Wednesday, May 23, 2012

Great News for America (But Not For Unions)!

PUBLIC UNIONS FACE A RECALL, NOT WISCONSIN’S GOVERNOR
Written by Jack Kelly   
Wednesday, 23 May 2012

You should be careful what you wish for.  What may be the most important gubernatorial election ever will take place in Wisconsin June 5.  The labor unions who forced it must now regret having done so.

Forty four states face budget shortfalls in the 2012 fiscal year (which for 46 states began last July 1).  Wisconsin was the 6th most troubled, according to a 2009 analysis.

For decades, spending by state governments has risen faster than the income of taxpayers.  Pay and benefits for government workers is, after Medicaid, the biggest reason why.
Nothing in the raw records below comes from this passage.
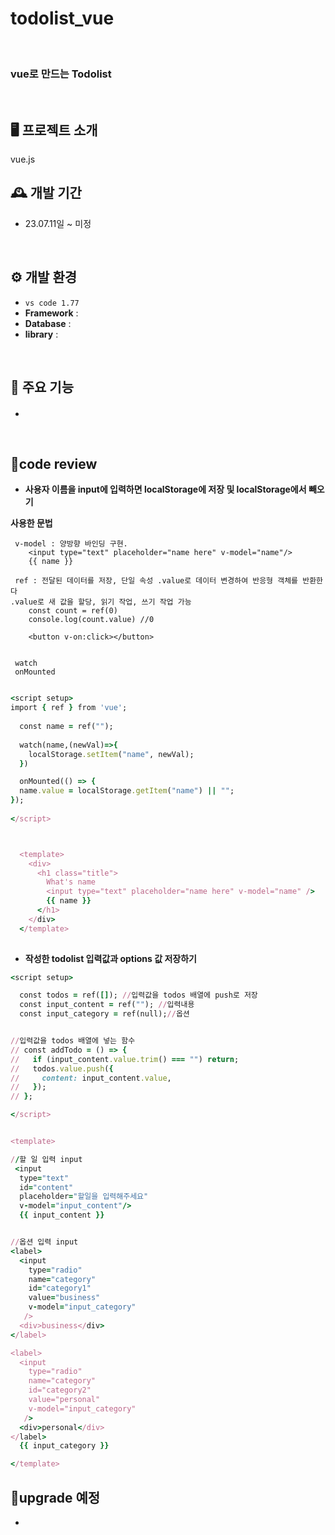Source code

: # todolist_vue


<br>


### vue로 만드는 Todolist
<br>


## 🖥️ 프로젝트 소개
vue.js
<br>

## 🕰️ 개발 기간
* 23.07.11일 ~ 미정
<br>


## ⚙️ 개발 환경
- `vs code 1.77`
- **Framework** : 
- **Database** : 
- **library** : 
<br>


## 📌 주요 기능
#### 
- 

<br>


## 🎇code review

- **사용자 이름을 input에 입력하면 localStorage에 저장 및 localStorage에서 빼오기**

**사용한 문법**
  ```
   v-model : 양방향 바인딩 구현. 
      <input type="text" placeholder="name here" v-model="name"/>
      {{ name }}

   ref : 전달된 데이터를 저장, 단일 속성 .value로 데이터 변경하여 반응형 객체를 반환한다
  .value로 새 값을 할당, 읽기 작업, 쓰기 작업 가능
      const count = ref(0)
      console.log(count.value) //0

      <button v-on:click></button>


   watch
   onMounted
  ```


```ruby

<script setup>
import { ref } from 'vue';
  
  const name = ref("");
  
  watch(name,(newVal)=>{  
    localStorage.setItem("name", newVal);
  })

  onMounted(() => {
  name.value = localStorage.getItem("name") || "";
});
  
</script>



  <template>
    <div>
      <h1 class="title">
        What's name
        <input type="text" placeholder="name here" v-model="name" />
        {{ name }}
      </h1>
    </div>
  </template>
  
```

- **작성한 todolist 입력값과 options 값 저장하기**


```ruby
<script setup>

  const todos = ref([]); //입력값을 todos 배열에 push로 저장
  const input_content = ref(""); //입력내용
  const input_category = ref(null);//옵션


//입력값을 todos 배열에 넣는 함수
// const addTodo = () => {
//   if (input_content.value.trim() === "") return;
//   todos.value.push({
//     content: input_content.value,
//   });
// };

</script>


<template>

//할 일 입력 input
 <input
  type="text"
  id="content"
  placeholder="할일을 입력해주세요"
  v-model="input_content"/>
  {{ input_content }}


//옵션 입력 input
<label>
  <input
    type="radio"
    name="category"
    id="category1"
    value="business"
    v-model="input_category"
   />
  <div>business</div>
</label>

<label>
  <input
    type="radio"
    name="category"
    id="category2"
    value="personal"
    v-model="input_category"
   />
  <div>personal</div>
</label>
  {{ input_category }}

</template>
```


## 🔧upgrade 예정

-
The average compensation per hour worked of state and local government workers is 45 percent higher than the average for workers in the private sector, according to a Cato Institute analysis of data from the Bureau of Labor Statistics. 
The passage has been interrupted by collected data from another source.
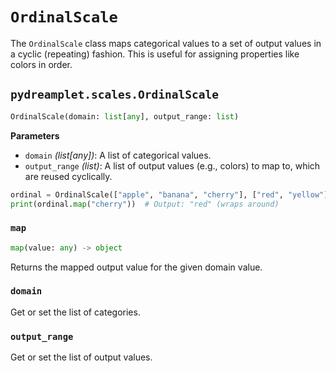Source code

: # `OrdinalScale`

The `OrdinalScale` class maps categorical values to a set of output values in a cyclic (repeating) fashion. This is useful for assigning properties like colors in order.

## <span class=class></span>`pydreamplet.scales.OrdinalScale`

```py
OrdinalScale(domain: list[any], output_range: list)
```

<span class="param">**Parameters**</span>

- `domain` *(list[any])*: A list of categorical values.
- `output_range` *(list)*: A list of output values (e.g., colors) to map to, which are reused cyclically.

```py
ordinal = OrdinalScale(["apple", "banana", "cherry"], ["red", "yellow"])
print(ordinal.map("cherry"))  # Output: "red" (wraps around)
```

### <span class="meth"></span>`map`

```py
map(value: any) -> object
```

Returns the mapped output value for the given domain value.

### <span class="prop"></span>`domain`

Get or set the list of categories.

### <span class="prop"></span>`output_range`

Get or set the list of output values.
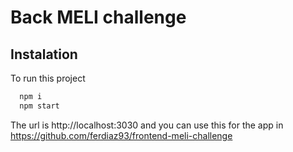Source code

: # Back MELI challenge


## Instalation

To run this project

```bash
  npm i
  npm start
```

The url is http://localhost:3030 and you can use this for the app in https://github.com/ferdiaz93/frontend-meli-challenge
This is because of a cozy arrangement between Democrats and public employee unions.  Politicians get votes and campaign contributions from the unions, then pay off the unions from the public treasury.

Taxes in Wisconsin in 2009 were among the highest in the nation, so when Gov. Scott Walker took office in January, 2011, he planned to close the $3.6 billion deficit he inherited by cutting spending, and by requiring public employees to pay 12.6 percent of their salaries for health insurance (private sector workers pay, on average, 21 percent), and contribute 5.8 percent toward their pensions (most private sector workers don't have employer funded pensions).

His budget reform bill also restricted collective bargaining to wages only.  This was necessary, Gov. Walker said, because the teachers' union was requiring school districts to buy very expensive health insurance from a company the union owned.

The left exploded in outrage.  Gov. Walker was compared to Hitler, Stalin and Mussolini.  Democrat state senators fled the state to block a vote.  Protesters occupied the state capitol.

The budget reform bill is "the most bald-faced assault on America's middle class I've ever seen," said AFL-CIO chieftain Richard Trumka.  President Barack Obama sent political operatives to Madison to help organize the protesters.  In the battle to get public employee unions to live within our means, Wisconsin was Ground Zero.

Labor and liberal groups spent millions to defeat the budget reform bill, then millions more on failed attempts to recall Republican legislators and defeat a conservative state supreme court justice.

Undaunted, unions spent additional millions to force the recall election, and to support their preferred candidate in the primary  May 8.  She was drubbed by Milwaukee Mayor Tom Barrett, about whom some labor leaders are so unenthusiastic a post-primary unity rally had to be cancelled .

Gov. Walker got more votes than the leading Democrats combined.  That's chiefly because the bad things Democrats said would happen didn't.  The only school districts where layoffs are likely are those which didn't take advantage of his reforms.

The budget is balanced.  Property taxes -- which had risen more than 40 percent since 1998 -- went down.  The unemployment rate dropped from 7.7 to 6.8 percent.  Wisconsin moved up 21 slots in an annual CEO survey of the best states in which to do business.

So even though it's the reason for the recall election, Mayor Barrett rarely mentions the budget reform bill.  He's been hammering away instead on a BLS report indicating Wisconsin lost 29,000 jobs last year.  Mr. Barrett lost his hammer May 16. Wisconsin has gained 23,321 jobs, according to the state's Quarterly Census of Employment and Wages.

The BLS figure was derived from a sample of just 3.5 percent of employers, and is "subject to significant revisions,"  noted the Milwaukee Journal-Sentinel.  The Quarterly Census is a hard count of 95 per cent of Wisconsin employers.

"The total workforce has expanded, number of people employed has expanded, and the number of people unemployed has fallen -- sort of the ideal situation that you want," said Wisconsin's chief economist.  Which could be why the state's leading newspaper, the lefty Milwaukee Journal-Sentinel has now endorsed Scott Walker.

Polls indicate Gov. Walker leads Mayor Barrett by more than the 6 percentage point margin by which Mr. Walker beat Mr. Barrett in 2010.  The mayor's prospects were not improved when he was accused of awarding illegal no-bid contracts to a campaign donor.

It may be the only way to get Scott Walker out of the statehouse is if Mitt Romney makes him his running mate.


Jack Kelly is a former Marine and Green Beret and a former deputy assistant secretary of the Air Force in the Reagan administration. He is national security writer for the Pittsburgh Post-Gazette.